- [Action item]:
Give back the line in the listing below that contains "инициализация локального репозитория" and all remaining lines, retyped exactly, through the last line.

- [Record excerpts]:
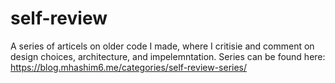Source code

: # self-review
A series of articels on older code I made, where I critisie and comment on design choices, architecture, and impelemntation.
Series can be found here: https://blog.mhashim6.me/categories/self-review-series/
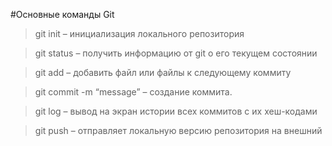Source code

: #Основные команды Git

>git init – инициализация локального репозитория

>git status – получить информацию от git о его текущем 
состоянии

>git add – добавить файл или файлы к следующему коммиту

>git commit -m “message” – создание коммита.

>git log – вывод на экран истории всех коммитов с их хеш-кодами

>git push – отправляет локальную версию репозитория на внешний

- [Solution to the exercise]:
>git init – инициализация локального репозитория

>git status – получить информацию от git о его текущем 
состоянии

>git add – добавить файл или файлы к следующему коммиту

>git commit -m “message” – создание коммита.

>git log – вывод на экран истории всех коммитов с их хеш-кодами

>git push – отправляет локальную версию репозитория на внешний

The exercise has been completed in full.